• About this exercise: The answer is the data repeated in full, with no pictures included.

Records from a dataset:
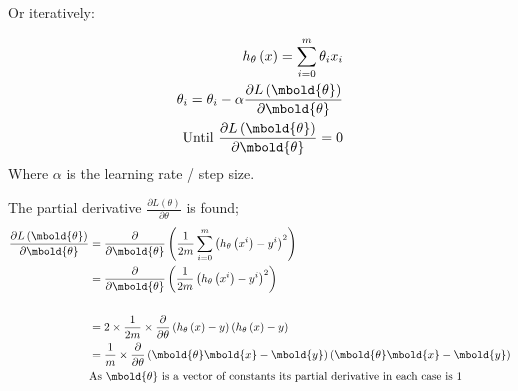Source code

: \documentclass[12pt letter]{report}
\begin{document}
Or iteratively:

\begin{align*}
  h_{\theta} \left( x \right)  = \displaystyle\sum_{i=0}^{m} \theta_i x_i                               \\
  \theta_i = \theta_i - \alpha \frac{\partial L \left( \mbold{\theta} \right)}{\partial \mbold{\theta}} \\
  \text{Until } \frac{\partial L \left( \mbold{\theta} \right)}{\partial \mbold{\theta}} = 0
\end{align*}
Where $\alpha$ is the learning rate / step size.

The partial derivative $\frac{\partial L \left( \theta \right) }{\partial \theta}$ is  found;
\begin{align*}
  \frac{\partial L \left( \mbold{\theta} \right) }{\partial \mbold{\theta}} & = \frac{\partial}{\partial \mbold{\theta}} \left(   \frac{1}{2m}
  \displaystyle\sum_{i=0}^{m} \left( h_{\theta} \left( x^i \right) - y^i   \right)^2 \right)                                                                                                                  \\
                                                                            & = \frac{\partial}{\partial \mbold{\theta}} \left(   \frac{1}{2m} \left( h_{\theta} \left( x^i \right) - y^i   \right)^2 \right) \\ \\
                                                                            & = 2 \times \frac{1}{2m} \times  \frac{\partial}{\partial
  \theta}\left( h_{\theta} \left( x \right) - y  \right) \left( h_{\theta} \left( x \right) - y  \right)                                                                                                      \\
                                                                            & = \frac{1}{m} \times \frac{\partial}{\partial \theta}
  \left( \mbold{\theta} \mbold{x} - \mbold{y} \right) \left( \mbold{\theta} \mbold{x} - \mbold{y} \right)                                                                                                     \\
                                                                            & \text{As $\mbold{\theta}$ is a vector of constants its
  partial derivative in each case is 1}                                                                                                                                                                       \\

\end{align*}
\end{document}
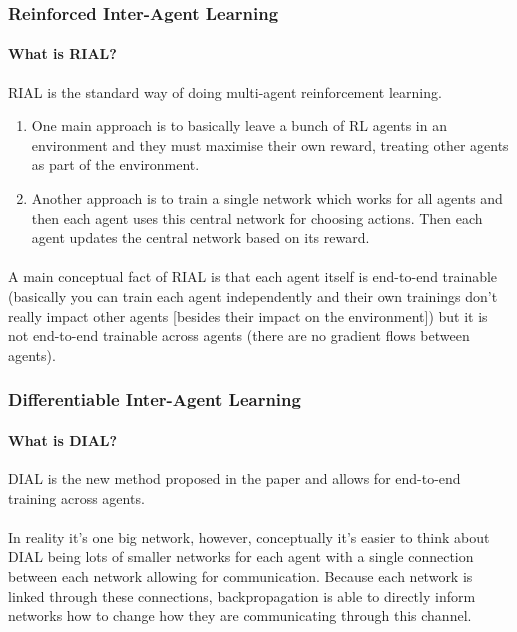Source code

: \documentclass{article}
\begin{document}
    \subsubsection{Reinforced Inter-Agent Learning}

    \paragraph{What is RIAL?} RIAL is the standard way of doing multi-agent reinforcement learning. 
    \begin{enumerate}
        \item One main approach is to basically leave a bunch of RL agents in an environment and they must maximise their own reward, treating other agents as part of the environment.
        \item Another approach is to train a single network which works for all agents and then each agent uses this central network for choosing actions. Then each agent updates the central network based on its reward.
    \end{enumerate}

    \paragraph{} A main conceptual fact of RIAL is that each agent itself is end-to-end trainable (basically you can train each agent independently and their own trainings don't really impact other agents [besides their impact on the environment]) but it is not end-to-end trainable across agents (there are no gradient flows between agents).


    \subsubsection{Differentiable Inter-Agent Learning}

    \paragraph{What is DIAL?} DIAL is the new method proposed in the paper and allows for end-to-end training across agents. 
   
    \paragraph{} In reality it's one big network, however, conceptually it's easier to think about DIAL being lots of smaller networks for each agent with a single connection between each network allowing for communication. Because each network is linked through these connections, backpropagation is able to directly inform networks how to change how they are communicating through this channel.
\end{document}
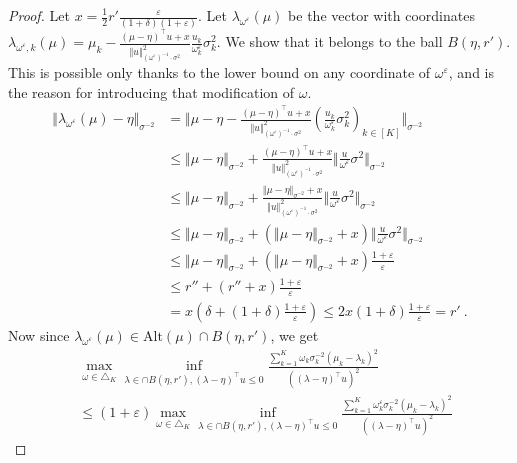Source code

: \documentclass{article}
\newcommand{\alt}{\mathrm{Alt}}
\begin{document}
\begin{proof}
Let $x = \frac{1}{2}r' \frac{\varepsilon}{(1 + \delta) (1 + \varepsilon)}$. Let $\lambda_{\omega^\varepsilon}(\mu)$ be the vector with coordinates $\lambda_{\omega^\varepsilon,k}(\mu) = \mu_k - \frac{(\mu - \eta)^\top u + x}{\Vert u \Vert^2_{(\omega^\varepsilon)^{-1} \cdot \sigma^{2}}} \frac{u_k}{\omega_k^\varepsilon} \sigma_k^2$. We show that it belongs to the ball $B(\eta, r')$. This is possible only thanks to the lower bound on any coordinate of $\omega^\varepsilon$, and is the reason for introducing that modification of $\omega$.
\begin{align*}
\Vert \lambda_{\omega^\varepsilon}(\mu) - \eta \Vert_{\sigma^{-2}}
&= \Vert \mu  - \eta - \frac{(\mu - \eta)^\top u + x}{\Vert u \Vert^2_{(\omega^\varepsilon)^{-1} \cdot \sigma^{2}}} (\frac{u_k}{\omega_k^\varepsilon} \sigma_k^2)_{k\in [K]} \Vert_{\sigma^{-2}}
\\
&\le \Vert \mu - \eta \Vert_{\sigma^{-2}} + \frac{(\mu - \eta)^\top u + x}{\Vert u \Vert^2_{(\omega^\varepsilon)^{-1} \cdot \sigma^{2}}} \Vert \frac{u}{\omega^{\varepsilon}} \sigma^2 \Vert_{\sigma^{-2}}
\\
&\le \Vert \mu - \eta \Vert_{\sigma^{-2}} + \frac{\Vert \mu - \eta \Vert_{\sigma^{-2}} + x}{\Vert u \Vert^2_{(\omega^\varepsilon)^{-1} \cdot \sigma^{2}}} \Vert \frac{u}{\omega^{\varepsilon}} \sigma^2 \Vert_{\sigma^{-2}}
\\
&\le \Vert \mu - \eta \Vert_{\sigma^{-2}} + (\Vert \mu - \eta \Vert_{\sigma^{-2}} + x) \Vert \frac{u}{\omega^{\varepsilon}} \sigma^2 \Vert_{\sigma^{-2}}
\\
&\le \Vert \mu - \eta \Vert_{\sigma^{-2}} + (\Vert \mu - \eta \Vert_{\sigma^{-2}} + x)\frac{1 + \varepsilon}{\varepsilon}
\\
&\le r'' + (r'' + x)\frac{1 + \varepsilon}{\varepsilon}
\\
&= x (\delta + (1 + \delta)\frac{1 + \varepsilon}{\varepsilon})
\le 2 x(1 + \delta)\frac{1 + \varepsilon}{\varepsilon} = r'
\: .
\end{align*}
Now since $\lambda_{\omega^\varepsilon}(\mu) \in \alt(\mu) \cap B(\eta, r')$, we get
\begin{align*}
&\max_{\omega \in \triangle_K} \inf_{\lambda \in \cap B(\eta, r'), (\lambda - \eta)^\top u \le 0}
  \frac{\sum_{k=1}^K \omega_{k} \sigma_k^{-2} (\mu_k - \lambda_k)^2}{((\lambda - \eta)^\top u)^2}
\\
&\le (1 + \varepsilon) \max_{\omega \in \triangle_K} \inf_{\lambda \in \cap B(\eta, r'), (\lambda - \eta)^\top u \le 0}
  \frac{\sum_{k=1}^K \omega_{k}^\varepsilon \sigma_k^{-2} (\mu_k - \lambda_k)^2}{((\lambda - \eta)^\top u)^2}

\end{align*}
\end{proof}
\end{document}
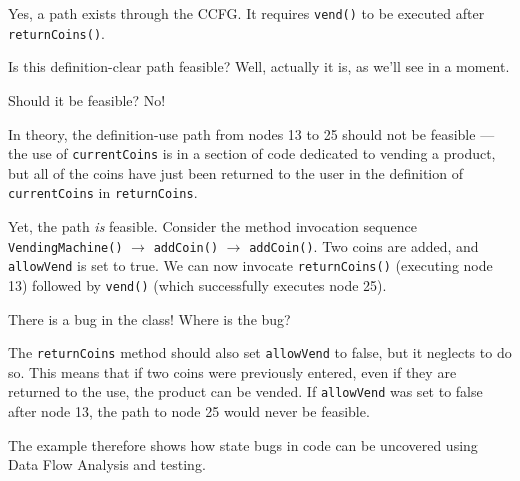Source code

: 
Yes, a path exists through the CCFG. It requires {\tt vend()} to be executed
after {\tt returnCoins()}. 

Is this definition-clear path feasible? Well, actually it is, as we'll see in a
moment. 

Should it be feasible? No!

In theory, the definition-use path from nodes 13 to 25 should not be feasible
--- the use of {\tt currentCoins} is in a section of code dedicated to vending a
product, but all of the coins have just been returned to the user in the
definition of {\tt currentCoins} in {\tt returnCoins}.

Yet, the path {\it is} feasible. Consider the method invocation sequence {\tt
VendingMachine()} $\rightarrow$ {\tt addCoin()} $\rightarrow$ {\tt addCoin()}.
Two coins are added, and {\tt allowVend} is set to true. We can now invocate
{\tt returnCoins()} (executing node 13) followed by {\tt vend()} (which
successfully executes node 25). 

There is a bug in the class! Where is the bug?

The {\tt returnCoins} method should also set {\tt allowVend} to false, but it
neglects to do so. This means that if two coins were previously entered, even if
they are returned to the use, the product can be vended. If {\tt allowVend} was
set to false after node 13, the path to node 25 would never be feasible.

The example therefore shows how state bugs in code can be uncovered using Data
Flow Analysis and testing.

• Solved problem:
Source code

: \documentclass[12pt letter]{report}
\begin{document}
Or iteratively:

\begin{align*}
  h_{\theta} \left( x \right)  = \displaystyle\sum_{i=0}^{m} \theta_i x_i                               \\
  \theta_i = \theta_i - \alpha \frac{\partial L \left( \mbold{\theta} \right)}{\partial \mbold{\theta}} \\
  \text{Until } \frac{\partial L \left( \mbold{\theta} \right)}{\partial \mbold{\theta}} = 0
\end{align*}
Where $\alpha$ is the learning rate / step size.

The partial derivative $\frac{\partial L \left( \theta \right) }{\partial \theta}$ is  found;
\begin{align*}
  \frac{\partial L \left( \mbold{\theta} \right) }{\partial \mbold{\theta}} & = \frac{\partial}{\partial \mbold{\theta}} \left(   \frac{1}{2m}
  \displaystyle\sum_{i=0}^{m} \left( h_{\theta} \left( x^i \right) - y^i   \right)^2 \right)                                                                                                                  \\
                                                                            & = \frac{\partial}{\partial \mbold{\theta}} \left(   \frac{1}{2m} \left( h_{\theta} \left( x^i \right) - y^i   \right)^2 \right) \\ \\
                                                                            & = 2 \times \frac{1}{2m} \times  \frac{\partial}{\partial
  \theta}\left( h_{\theta} \left( x \right) - y  \right) \left( h_{\theta} \left( x \right) - y  \right)                                                                                                      \\
                                                                            & = \frac{1}{m} \times \frac{\partial}{\partial \theta}
  \left( \mbold{\theta} \mbold{x} - \mbold{y} \right) \left( \mbold{\theta} \mbold{x} - \mbold{y} \right)                                                                                                     \\
                                                                            & \text{As $\mbold{\theta}$ is a vector of constants its
  partial derivative in each case is 1}                                                                                                                                                                       \\

\end{align*}
\end{document}
Source code

: \documentclass{article}
\begin{document}
    \subsubsection{Reinforced Inter-Agent Learning}

    \paragraph{What is RIAL?} RIAL is the standard way of doing multi-agent reinforcement learning. 
    \begin{enumerate}
        \item One main approach is to basically leave a bunch of RL agents in an environment and they must maximise their own reward, treating other agents as part of the environment.
        \item Another approach is to train a single network which works for all agents and then each agent uses this central network for choosing actions. Then each agent updates the central network based on its reward.
    \end{enumerate}

    \paragraph{} A main conceptual fact of RIAL is that each agent itself is end-to-end trainable (basically you can train each agent independently and their own trainings don't really impact other agents [besides their impact on the environment]) but it is not end-to-end trainable across agents (there are no gradient flows between agents).


    \subsubsection{Differentiable Inter-Agent Learning}

    \paragraph{What is DIAL?} DIAL is the new method proposed in the paper and allows for end-to-end training across agents. 
   
    \paragraph{} In reality it's one big network, however, conceptually it's easier to think about DIAL being lots of smaller networks for each agent with a single connection between each network allowing for communication. Because each network is linked through these connections, backpropagation is able to directly inform networks how to change how they are communicating through this channel.
\end{document}
Source code

: \documentclass{article}
\newcommand{\alt}{\mathrm{Alt}}
\begin{document}
\begin{proof}
Let $x = \frac{1}{2}r' \frac{\varepsilon}{(1 + \delta) (1 + \varepsilon)}$. Let $\lambda_{\omega^\varepsilon}(\mu)$ be the vector with coordinates $\lambda_{\omega^\varepsilon,k}(\mu) = \mu_k - \frac{(\mu - \eta)^\top u + x}{\Vert u \Vert^2_{(\omega^\varepsilon)^{-1} \cdot \sigma^{2}}} \frac{u_k}{\omega_k^\varepsilon} \sigma_k^2$. We show that it belongs to the ball $B(\eta, r')$. This is possible only thanks to the lower bound on any coordinate of $\omega^\varepsilon$, and is the reason for introducing that modification of $\omega$.
\begin{align*}
\Vert \lambda_{\omega^\varepsilon}(\mu) - \eta \Vert_{\sigma^{-2}}
&= \Vert \mu  - \eta - \frac{(\mu - \eta)^\top u + x}{\Vert u \Vert^2_{(\omega^\varepsilon)^{-1} \cdot \sigma^{2}}} (\frac{u_k}{\omega_k^\varepsilon} \sigma_k^2)_{k\in [K]} \Vert_{\sigma^{-2}}
\\
&\le \Vert \mu - \eta \Vert_{\sigma^{-2}} + \frac{(\mu - \eta)^\top u + x}{\Vert u \Vert^2_{(\omega^\varepsilon)^{-1} \cdot \sigma^{2}}} \Vert \frac{u}{\omega^{\varepsilon}} \sigma^2 \Vert_{\sigma^{-2}}
\\
&\le \Vert \mu - \eta \Vert_{\sigma^{-2}} + \frac{\Vert \mu - \eta \Vert_{\sigma^{-2}} + x}{\Vert u \Vert^2_{(\omega^\varepsilon)^{-1} \cdot \sigma^{2}}} \Vert \frac{u}{\omega^{\varepsilon}} \sigma^2 \Vert_{\sigma^{-2}}
\\
&\le \Vert \mu - \eta \Vert_{\sigma^{-2}} + (\Vert \mu - \eta \Vert_{\sigma^{-2}} + x) \Vert \frac{u}{\omega^{\varepsilon}} \sigma^2 \Vert_{\sigma^{-2}}
\\
&\le \Vert \mu - \eta \Vert_{\sigma^{-2}} + (\Vert \mu - \eta \Vert_{\sigma^{-2}} + x)\frac{1 + \varepsilon}{\varepsilon}
\\
&\le r'' + (r'' + x)\frac{1 + \varepsilon}{\varepsilon}
\\
&= x (\delta + (1 + \delta)\frac{1 + \varepsilon}{\varepsilon})
\le 2 x(1 + \delta)\frac{1 + \varepsilon}{\varepsilon} = r'
\: .
\end{align*}
Now since $\lambda_{\omega^\varepsilon}(\mu) \in \alt(\mu) \cap B(\eta, r')$, we get
\begin{align*}
&\max_{\omega \in \triangle_K} \inf_{\lambda \in \cap B(\eta, r'), (\lambda - \eta)^\top u \le 0}
  \frac{\sum_{k=1}^K \omega_{k} \sigma_k^{-2} (\mu_k - \lambda_k)^2}{((\lambda - \eta)^\top u)^2}
\\
&\le (1 + \varepsilon) \max_{\omega \in \triangle_K} \inf_{\lambda \in \cap B(\eta, r'), (\lambda - \eta)^\top u \le 0}
  \frac{\sum_{k=1}^K \omega_{k}^\varepsilon \sigma_k^{-2} (\mu_k - \lambda_k)^2}{((\lambda - \eta)^\top u)^2}

\end{align*}
\end{proof}
\end{document}
Source code

: 
Yes, a path exists through the CCFG. It requires {\tt vend()} to be executed
after {\tt returnCoins()}. 

Is this definition-clear path feasible? Well, actually it is, as we'll see in a
moment. 

Should it be feasible? No!

In theory, the definition-use path from nodes 13 to 25 should not be feasible
--- the use of {\tt currentCoins} is in a section of code dedicated to vending a
product, but all of the coins have just been returned to the user in the
definition of {\tt currentCoins} in {\tt returnCoins}.

Yet, the path {\it is} feasible. Consider the method invocation sequence {\tt
VendingMachine()} $\rightarrow$ {\tt addCoin()} $\rightarrow$ {\tt addCoin()}.
Two coins are added, and {\tt allowVend} is set to true. We can now invocate
{\tt returnCoins()} (executing node 13) followed by {\tt vend()} (which
successfully executes node 25). 

There is a bug in the class! Where is the bug?

The {\tt returnCoins} method should also set {\tt allowVend} to false, but it
neglects to do so. This means that if two coins were previously entered, even if
they are returned to the use, the product can be vended. If {\tt allowVend} was
set to false after node 13, the path to node 25 would never be feasible.

The example therefore shows how state bugs in code can be uncovered using Data
Flow Analysis and testing.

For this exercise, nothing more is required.